Linaldo Guedes, à frente da Arribaçã, foi responsável, junto com Lenilson Oliveira, pela revisão do texto, transposto na íntegra para este projeto independente. “Eu achei uma ideia espetacular, porque se torna um livro curioso, instigante e original. Num dos principais episódios de Hamlet, estaria um paraibano que seria seu amigo. Algo inusitado que apenas Solha poderia fazer”, sustenta.

Como espécie de apresentação do livro, foi adicionada uma crítica do jornalista mineiro Hugo Almeida, publicada há alguns anos. Foi Almeida, inclusive, quem sugeriu o lançamento isolado.

A Angústia de Hamlet foi dividido e capitulado conforme as indicações de Solha, que lançou outros quatro livros pela Arribaçã. “Estamos indo para mais um, o novo livro de poemas dele. Ele é um autor que sempre nos surpreende. Pela sua capacidade, pela sua inventividade, isso tem que ficar registrado”, antecipa Linaldo.

Hamlet em José Américo

Solha recorda que leu Shakespeare, de soslaio, quando já residia na Paraíba, em Pombal, Sertão do estado. Recém-empossado como bancário e sem acesso a bibliotecas ou livrarias, trocou com um colega seus livros de contabilidade por uma vultosa edição da Bíblia.
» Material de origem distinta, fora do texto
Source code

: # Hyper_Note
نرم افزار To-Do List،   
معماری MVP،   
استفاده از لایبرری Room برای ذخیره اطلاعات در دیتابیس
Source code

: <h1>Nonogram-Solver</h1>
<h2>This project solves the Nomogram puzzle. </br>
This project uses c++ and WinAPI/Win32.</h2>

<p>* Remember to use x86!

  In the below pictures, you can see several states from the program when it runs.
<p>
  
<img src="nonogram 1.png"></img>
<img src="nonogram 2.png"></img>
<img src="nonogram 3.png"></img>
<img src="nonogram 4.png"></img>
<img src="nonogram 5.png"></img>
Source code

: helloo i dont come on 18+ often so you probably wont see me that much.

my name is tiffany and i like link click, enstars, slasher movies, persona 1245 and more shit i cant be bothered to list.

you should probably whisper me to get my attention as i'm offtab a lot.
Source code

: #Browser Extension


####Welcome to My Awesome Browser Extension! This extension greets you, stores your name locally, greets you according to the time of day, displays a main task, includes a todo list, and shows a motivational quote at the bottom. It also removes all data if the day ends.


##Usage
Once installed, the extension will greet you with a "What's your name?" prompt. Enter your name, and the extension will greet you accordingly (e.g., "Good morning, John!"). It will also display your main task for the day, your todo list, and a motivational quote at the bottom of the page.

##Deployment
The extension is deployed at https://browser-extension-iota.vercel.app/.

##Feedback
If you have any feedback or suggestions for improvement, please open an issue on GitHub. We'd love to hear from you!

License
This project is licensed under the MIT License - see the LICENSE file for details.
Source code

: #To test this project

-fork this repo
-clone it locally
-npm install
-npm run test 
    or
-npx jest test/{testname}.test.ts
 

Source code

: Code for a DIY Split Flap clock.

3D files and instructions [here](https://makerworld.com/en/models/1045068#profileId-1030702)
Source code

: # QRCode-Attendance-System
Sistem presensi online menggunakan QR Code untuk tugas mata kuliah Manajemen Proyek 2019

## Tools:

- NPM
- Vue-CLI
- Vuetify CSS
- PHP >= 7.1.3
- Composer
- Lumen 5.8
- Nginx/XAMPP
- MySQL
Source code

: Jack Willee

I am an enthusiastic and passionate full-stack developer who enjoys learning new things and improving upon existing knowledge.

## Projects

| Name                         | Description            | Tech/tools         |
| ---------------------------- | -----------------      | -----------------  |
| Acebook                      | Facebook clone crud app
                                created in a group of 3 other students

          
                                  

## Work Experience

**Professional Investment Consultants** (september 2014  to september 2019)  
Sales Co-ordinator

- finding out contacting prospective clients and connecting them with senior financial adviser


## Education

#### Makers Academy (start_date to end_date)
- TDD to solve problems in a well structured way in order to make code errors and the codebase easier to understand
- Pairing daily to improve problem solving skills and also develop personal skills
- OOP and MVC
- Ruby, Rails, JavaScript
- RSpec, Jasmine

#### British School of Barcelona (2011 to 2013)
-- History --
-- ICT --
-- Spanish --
“[Depois] veio a leitura de toda a obra de Platão. E, assim, veio a leitura da Ilíada e Odisseia — e do teatro grego, Freud afirmando, em A Interpretação dos Sonhos, que as duas peças mais montadas no mundo sempre foram Édipo Rei e Hamlet — que eu já conhecia pela versão de Laurence Olivier para o cinema”, rememora.

Impulsionado pela impressão do pai da Psicanálise, foi atrás do texto original em inglês, numa leitura compartilhada com duas traduções em nosso idioma e as análises literárias combinadas de Jan Kott, Harold Bloom e Park Honan. Toda essa digressão foi usada, décadas mais tarde, como fonte para o que escreveu em A Angústia.
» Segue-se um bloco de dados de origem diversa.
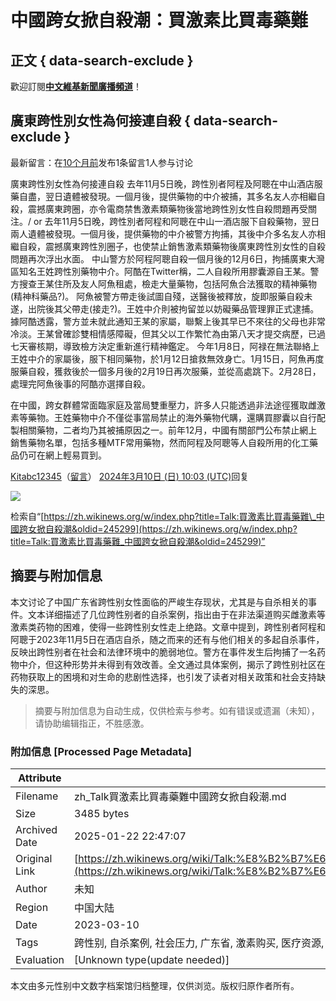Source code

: # 中國跨女掀自殺潮：買激素比買毒藥難

## 正文 { data-search-exclude }


歡迎訂閱[**中文維基新聞廣播頻道**](https://t.me/wikinews_zh_broadcast)！

## 廣東跨性別女性為何接連自殺 { data-search-exclude }

最新留言：在[10个月前](#c-Kitabc12345-20240310100300-廣東跨性別女性為何接連自殺)发布1条留言1人参与讨论

廣東跨性別女性為何接連自殺 去年11月5日晚，跨性別者阿程及阿聰在中山酒店服藥自盡，翌日遺體被發現。一個月後，提供藥物的中介被捕，其多名友人亦相繼自殺，震撼廣東跨圈，亦令電商禁售激素類藥物後當地跨性別女性自殺問題再受關注。/ or 去年11月5日晚，跨性別者阿程和阿聰在中山一酒店服下自殺藥物，翌日兩人遺體被發現。一個月後，提供藥物的中介被警方拘捕，其後中介多名友人亦相繼自殺，震撼廣東跨性別圈子，也使禁止銷售激素類藥物後廣東跨性別女性的自殺問題再次浮出水面。 中山警方於阿程阿聰自殺一個月後的12月6日，拘捕廣東大灣區知名王姓跨性別藥物中介。阿酷在Twitter稱，二人自殺所用膠囊源自王某。警方搜查王某住所及友人阿魚租處，檢走大量藥物，包括阿魚合法獲取的精神藥物(精神科藥品?)。 阿魚被警方帶走後試圖自殘，送醫後被釋放，旋即服藥自殺未遂，出院後其父帶走(接走?)。王姓中介則被拘留並以妨礙藥品管理罪正式逮捕。據阿酷透露，警方並未就此通知王某的家屬，聯繫上後其早已不來往的父母也非常冷淡。王某曾確診雙相情感障礙，但其父以工作繁忙為由第八天才提交病歷，已過七天審核期，導致檢方決定重新進行精神鑑定。 今年1月8日，阿禄在無法聯絡上王姓中介的家屬後，服下相同藥物，於1月12日搶救無效身亡。1月15日，阿魚再度服藥自殺，獲救後於一個多月後的2月19日再次服藥，並從高處跳下。2月28日，處理完阿魚後事的阿酷亦選擇自殺。

在中國，跨女群體常面臨家庭及當局雙重壓力，許多人只能透過非法途徑獲取雌激素等藥物。王姓藥物中介不僅從事當局禁止的海外藥物代購，還購買膠囊以自行配製相關藥物，二者均乃其被捕原因之一。前年12月，中國有關部門公布禁止網上銷售藥物名單，包括多種MTF常用藥物，然而阿程及阿聰等人自殺所用的化工藥品仍可在網上輕易買到。

[Kitabc12345](/wiki/User:Kitabc12345 "User:Kitabc12345")（[留言](/wiki/User_talk:Kitabc12345 "User talk:Kitabc12345")） [2024年3月10日 (日) 10:03 (UTC)](https://zh.wikinews.org/wiki/Talk:%E8%B2%B7%E6%BF%80%E7%B4%A0%E6%AF%94%E8%B2%B7%E6%AF%92%E8%97%A5%E9%9B%A3_%E4%B8%AD%E5%9C%8B%E8%B7%A8%E5%A5%B3%E6%8E%80%E8%87%AA%E6%AE%BA%E6%BD%AE#c-Kitabc12345-20240310100300-廣東跨性別女性為何接連自殺)回复

![](https://login.wikimedia.org/wiki/Special:CentralAutoLogin/start?useformat=desktop&type=1x1&usesul3=0)

检索自“[https://zh.wikinews.org/w/index.php?title=Talk:買激素比買毒藥難\_中國跨女掀自殺潮&oldid=245299](https://zh.wikinews.org/w/index.php?title=Talk:買激素比買毒藥難_中國跨女掀自殺潮&oldid=245299)”
<!-- tcd_original_link https://zh.wikinews.org/wiki/Talk:%E8%B2%B7%E6%BF%80%E7%B4%A0%E6%AF%94%E8%B2%B7%E6%AF%92%E8%97%A5%E9%9B%A3_%E4%B8%AD%E5%9C%8B%E8%B7%A8%E5%A5%B3%E6%8E%80%E8%87%AA%E6%AE%BA%E6%BD%AE -->


## 摘要与附加信息

<!-- tcd_abstract -->
本文讨论了中国广东省跨性别女性面临的严峻生存现状，尤其是与自杀相关的事件。文本详细描述了几位跨性别者的自杀案例，指出由于在非法渠道购买雌激素等激素类药物的困难，使得一些跨性别女性走上绝路。文章中提到，跨性别者阿程和阿聰于2023年11月5日在酒店自杀，随之而来的还有与他们相关的多起自杀事件，反映出跨性别者在社会和法律环境中的脆弱地位。警方在事件发生后拘捕了一名药物中介，但这种形势并未得到有效改善。全文通过具体案例，揭示了跨性别社区在药物获取上的困境和对生命的悲剧性选择，也引发了读者对相关政策和社会支持缺失的深思。
<!-- tcd_abstract_end -->

> 摘要与附加信息为自动生成，仅供检索与参考。如有错误或遗漏（未知），请协助编辑指正，不胜感激。

### 附加信息 [Processed Page Metadata]

| Attribute       | Value                                  |
|-----------------|----------------------------------------|
| Filename        | zh_Talk買激素比買毒藥難中國跨女掀自殺潮.md                             |
| Size            | 3485 bytes                           |
| Archived Date   | 2025-01-22 22:47:07                             |
| Original Link   | [https://zh.wikinews.org/wiki/Talk:%E8%B2%B7%E6%BF%80%E7%B4%A0%E6%AF%94%E8%B2%B7%E6%AF%92%E8%97%A5%E9%9B%A3_%E4%B8%AD%E5%9C%8B%E8%B7%A8%E5%A5%B3%E6%8E%80%E8%87%AA%E6%AE%BA%E6%BD%AE](https://zh.wikinews.org/wiki/Talk:%E8%B2%B7%E6%BF%80%E7%B4%A0%E6%AF%94%E8%B2%B7%E6%AF%92%E8%97%A5%E9%9B%A3_%E4%B8%AD%E5%9C%8B%E8%B7%A8%E5%A5%B3%E6%8E%80%E8%87%AA%E6%AE%BA%E6%BD%AE)                       |
| Author          | 未知                               |
| Region          | 中国大陆                               |
| Date            | 2023-03-10                                 |
| Tags            | 跨性别, 自杀案例, 社会压力, 广东省, 激素购买, 医疗资源, 法律政策, 跨性别女性, 心理健康, 生存现状                                 |
| Evaluation            | [Unknown type(update needed)]                                 |
<!-- tcd_table_end -->

本文由多元性别中文数字档案馆归档整理，仅供浏览。版权归原作者所有。
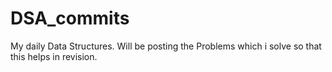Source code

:# DSA_commits
My daily Data Structures.
Will be posting the Problems which i solve so that this helps in revision.
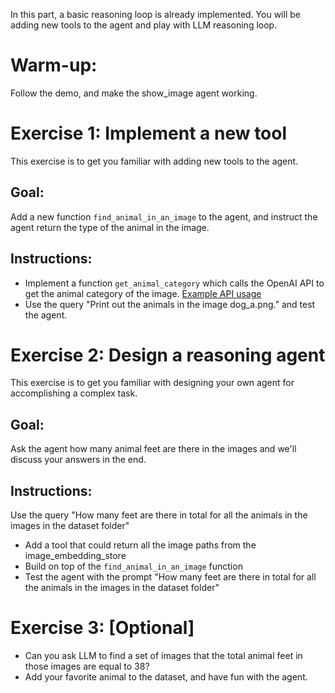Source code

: In this part, a basic reasoning loop is already implemented. You will be adding new tools to the agent and play with LLM reasoning loop.

# Warm-up:
Follow the demo, and make the show_image agent working.

# Exercise 1: Implement a new tool
This exercise is to get you familiar with adding new tools to the agent.

## Goal: 
Add a new function `find_animal_in_an_image` to the agent, and instruct the agent return the type of the animal in the image.

## Instructions:
- Implement a function `get_animal_category` which calls the OpenAI API to get the animal category of the image. [Example API usage](https://platform.openai.com/docs/guides/vision/uploading-and-processing-images)
- Use the query "Print out the animals in the image dog_a.png." and test the agent.

# Exercise 2: Design a reasoning agent
This exercise is to get you familiar with designing your own agent for accomplishing a complex task.

## Goal: 
Ask the agent how many animal feet are there in the images and we'll discuss your answers in the end.

## Instructions:
Use the query "How many feet are there in total for all the animals in the images in the dataset folder"

- Add a tool that could return all the image paths from the image_embedding_store
- Build on top of the `find_animal_in_an_image` function
- Test the agent with the prompt "How many feet are there in total for all the animals in the images in the dataset folder"

# Exercise 3: [Optional]
- Can you ask LLM to find a set of images that the total animal feet in those images are equal to 38?
- Add your favorite animal to the dataset, and have fun with the agent.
“Aí aconteceu de participar do elenco do filme Soledade (1976, baseado em A Bagaceira, de José Américo de Almeida)  e entrever ali algo do Hamlet, donde o meu livro Zé Américo Foi Princeso no Trono da Monarquia, lançado em 1984”, sustenta.
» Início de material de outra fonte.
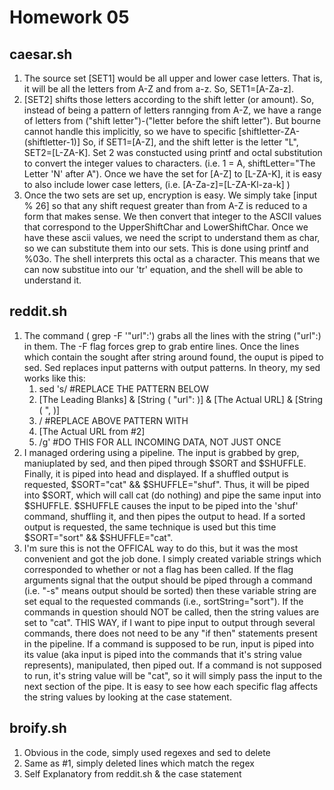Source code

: Homework 05
===========

caesar.sh
---------
1. The source set [SET1] would be all upper and lower case letters. That is, it will be all the letters from A-Z and from a-z. So, SET1=[A-Za-z]. 
2. [SET2] shifts those letters according to the shift letter (or amount). So, instead of being a pattern of letters rannging from A-Z, we have a range of letters from ("shift letter")-("letter before the shift letter"). But bourne cannot handle this implicitly, so we have to specific [shiftletter-ZA-(shiftletter-1)] So, if SET1=[A-Z], and the shift letter is the letter "L", SET2=[L-ZA-K]. Set 2 was constucted using printf and octal substitution to convert the integer values to characters. (i.e. 1 = A, shiftLetter="The Letter 'N' after A"). Once we have the set for [A-Z] to [L-ZA-K], it is easy to also include lower case letters, (i.e. [A-Za-z]=[L-ZA-Kl-za-k] )
3. Once the two sets are set up, encryption is easy. We simply take [input % 26] so that any shift request greater than from A-Z is reduced to a form that makes sense. We then convert that integer to the ASCII values that correspond to the UpperShiftChar and LowerShiftChar. Once we have these ascii values, we need the script to understand them as char, so we can substitute them into our sets. This is done using printf and %03o. The shell interprets this octal as a character. This means that we can now substitue into our 'tr' equation, and the shell will be able to understand it.

reddit.sh
---------
1. The command ( grep -F '"url":') grabs all the lines with the string ("url":) in them. The -F flag forces grep to grab entire lines. Once the lines which contain the sought after string around found, the ouput is piped to sed. Sed replaces input patterns with output patterns. In theory, my sed works like this:
	1. sed 's/			#REPLACE THE PATTERN BELOW
	2. [The Leading Blanks] & [String ( "url": )] & [The Actual URL] & [String ( ", )]
	3. /				#REPLACE ABOVE PATTERN WITH
	4. [The Actual URL from #2] 
	5. /g'				#DO THIS FOR ALL INCOMING DATA, NOT JUST ONCE 
2. I managed ordering using a pipeline. The input is grabbed by grep, maniuplated by sed, and then piped through $SORT and $SHUFFLE. Finally, it is piped into head and displayed. If a shuffled output is requested, $SORT="cat" && $SHUFFLE="shuf". Thus, it will be piped into $SORT, which will call cat (do nothing) and pipe the same input into $SHUFFLE. $SHUFFLE causes the input to be piped into the 'shuf' command, shuffling it, and then pipes the output to head. If a sorted output is requested, the same technique is used but this time $SORT="sort" && $SHUFFLE="cat".
3. I'm sure this is not the OFFICAL way to do this, but it was the most convenient and got the job done. I simply created variable strings which corresponded to whether or not a flag has been called. If the flag arguments signal that the output should be piped through a command (i.e. "-s" means output should be sorted) then these variable string are set equal to the requested commands (i.e., sortString="sort"). If the commands in question should NOT be called, then the string values are set to "cat". THIS WAY, if I want to pipe input to output through several commands, there does not need to be any "if then" statements present in the pipeline. If a command is supposed to be run, input is piped into its value (aka input is piped into the commands that it's string value represents), manipulated, then piped out. If a command is not supposed to run, it's string value will be "cat", so it will simply pass the input to the next section of the pipe. It is easy to see how each specific flag affects the string values by looking at the case statement. 

broify.sh
---------
1. Obvious in the code, simply used regexes and sed to delete
2. Same as #1, simply deleted lines which match the regex
3. Self Explanatory from reddit.sh & the case statement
A deixa para a contar essa história sob nova perspectiva deu-se, justamente, a partir da cena da abertura desse texto: Hamlet, agonizando, dissuade Horácio de cometer suicídio.

“Como me intrigava aquele nome nada nórdico e como Shakespeare chegou a Londres no mesmo ano da fundação da Filipéia de Nossa Senhora das Neves, pensei: ‘Por que Horácio não seria filho de um português traficante de pau-brasil querendo alguém seu em meio a príncipes de várias cortes européias, interessadas na tintura nacional daqueles soberbos mantos vermelhos?’”, aponta.

A capa do livro inclui uma imagem do ator inglês Derek Jacobi como Hamlet na adaptação televisiva, pela BBC de Londres, em 1978, e uma foto do próprio Solha, jovem, atuando no filme O Salário da Morte (1971), de Linduarte Noronha, o primeiro longa paraibano de ficção. Por coincidência, o nome do papel dele era Horácio, mas, sem relação com o tipo shakespeareano. 

Foto: Divulgação/Arribaçã

“Eu quis dar a entender que o Horácio do romance sou eu, escrevendo hoje, com a mesma ‘eternidade’ do Orlando de Virgínia Woolf”, justifica.

Questionado sobre a possibilidade de desenvolver outras releituras, paráfrases ou adaptações das peças de Shakespeare, Solha declara que as chances para intenções similares, por parte dele e de outros escritores, são infinitas, dada a extensão da obra daquele que é chamado de “bardo de Avon”.

“Tanto que passei nove meses trabalhando no painel-homenagem a Shakespeare, do auditório da reitoria da Universidade Federal da Paraíba, enorme retângulo composto de 36 telas, cada uma alusiva a uma de suas criações. Ele já rendeu e ainda vai render muito mais”, conclui.

*Matéria publicada originalmente na edição impressa do dia 13 de julho de 2025.